Tuesday, December 29, 2015

MySQL 5.7 InnoDB Versus the Thread Sanitizer

InnoDB and the Thread Sanitizer do not work well together in MySQL 5.7.  There are hundreds of possible data races reported by the Thread Sanitizer in the InnoDB code for the simplest case of initializing the MySQL server and shutting it down.  Luckily, most of these data races are benign.  The problem of finding an interesting data race in the InnoDB software is similar to finding evidence of a sub-atomic particle in a particle accelerator; many Thread Sanitizer events must be analyzed before something interesting is found.

One example of a benign data race is InnoDB's implementation of fuzzy counters.  A fuzzy counter is a counter whose value does not have to be precise.  Since fuzzy counters are not thread safe, their value is not precise.  However, the fuzzy counter implementation uses the trick of spreading the values over multiple cache lines, so performance scales on multiple threads.  Unfortunately, fuzzy counters do not use C++ atomic operations, even with relaxed memory ordering semantics, so the Thread Sanitizer is not given enough information to ignore them.  Luckily, a single Thread Sanitizer suppression can ignore them.

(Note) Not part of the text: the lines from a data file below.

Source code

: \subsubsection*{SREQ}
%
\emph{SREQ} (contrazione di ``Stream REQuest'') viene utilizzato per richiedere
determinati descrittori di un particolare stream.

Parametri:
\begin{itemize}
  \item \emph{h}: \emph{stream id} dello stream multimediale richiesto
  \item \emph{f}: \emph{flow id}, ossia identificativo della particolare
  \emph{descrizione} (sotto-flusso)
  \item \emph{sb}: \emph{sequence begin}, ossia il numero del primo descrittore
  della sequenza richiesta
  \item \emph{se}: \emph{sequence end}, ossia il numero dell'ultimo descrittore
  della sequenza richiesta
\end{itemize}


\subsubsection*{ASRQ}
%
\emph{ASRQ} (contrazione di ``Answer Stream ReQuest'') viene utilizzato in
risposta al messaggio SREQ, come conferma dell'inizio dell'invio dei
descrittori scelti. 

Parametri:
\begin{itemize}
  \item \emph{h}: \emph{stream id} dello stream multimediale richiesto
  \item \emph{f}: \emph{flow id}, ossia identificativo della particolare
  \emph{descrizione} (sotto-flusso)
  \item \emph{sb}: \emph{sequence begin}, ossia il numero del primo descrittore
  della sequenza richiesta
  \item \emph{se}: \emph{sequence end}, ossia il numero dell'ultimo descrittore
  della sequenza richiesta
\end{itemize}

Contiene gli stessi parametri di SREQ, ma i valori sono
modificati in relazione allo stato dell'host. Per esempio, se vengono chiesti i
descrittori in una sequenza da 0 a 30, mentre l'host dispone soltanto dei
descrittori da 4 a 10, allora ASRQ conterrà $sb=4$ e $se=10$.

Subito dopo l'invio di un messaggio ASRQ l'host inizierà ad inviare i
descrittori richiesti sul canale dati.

There are lot of other counters in the InnoDB software that are not fuzzy counters and are not thread safe.  These counters must also be ignored for now.

Can we find interesting issues in InnoDB with the Thread Sanitizer by identifying and ignoring the benign data races?  Here are two interesting data races.

First, the Thread Sanitizer reports a data race on the 'buf_page_cleaner_is_active' global variable that occurs when InnoDB is initialized.  The initialization thread creates the page clean coordinator thread.  These two threads use a notification pattern using the 'buf_page_cleaner_is_active' variable to signal progress from the page clean coordinator thread back to the initialization thread.  Unfortunately, the racy notification pattern can be broken by aggressive compiler optimization and by memory ordering issues on some multiple core processors.   The MySQL server code should use C++ atomic variables or memory barriers to avoid the data races that occur when using the notification design pattern.  The MySQL server uses this pattern all over the place.  This is a potential bug with aggressive compiler optimizations when running on certain processors.

Next, the Thread Sanitizer reports a data race on the 'monitor_set_tbl' variable.  This data race is reported because the 'monitor_set_tbl' global variable is initialized by the InnoDB initialization thread AFTER its value is used by some InnoDB background threads that are created BEFORE the variable is initialized.  Since there is no synchronization between the threads WRT the 'monitor_set_tbl' variable,  the Thread Sanitizer reports the data race.  This is an obvious bug.

This blog discussed how the Thread Sanitizer found data races in the InnoDB storage engine.  There are a lot of benign data races reported due to performance counters in the storage engine.  Once these benign data races are filtered out, one can find interesting issues.  Two of these issues are discussed in this blog, but there are lots of additional issues to analyze.  So far, I have only used the Thread Sanitizer with the MySQL server in the simplest scenario of MySQL instance initialization.  It will be interesting to run some more complex workloads like sysbench.

I look forward to the new year.

Software configuration:
MySQL 5.7
Thread Sanitizer in clang 3.8
Ubuntu 14.04
Cmake 2.8.12.2

MySQL configuration:
cmake -DDISABLE_SHARED=ON -DWITH_TSAN=ON -DMUTEXTYPE=sys ...


Monday, December 21, 2015

MySQL 5.7 Performance Schema Versus the Thread Sanitizer

This blog continues the investigation into possible data races in the MySQL server reported by the Thread Sanitizer.  The previous blog investigated several possible data races that were detected when the MySQL server is initialized.  This blog investigates three data races in the performance schema that are reported when the MySQL server is shut down.  The first data race is a racy increment of thread statistics.  The second data race is a problem that may leave the state of the performance schema memory allocator incorrect.  The final data race is in the lock free pinbox data structure.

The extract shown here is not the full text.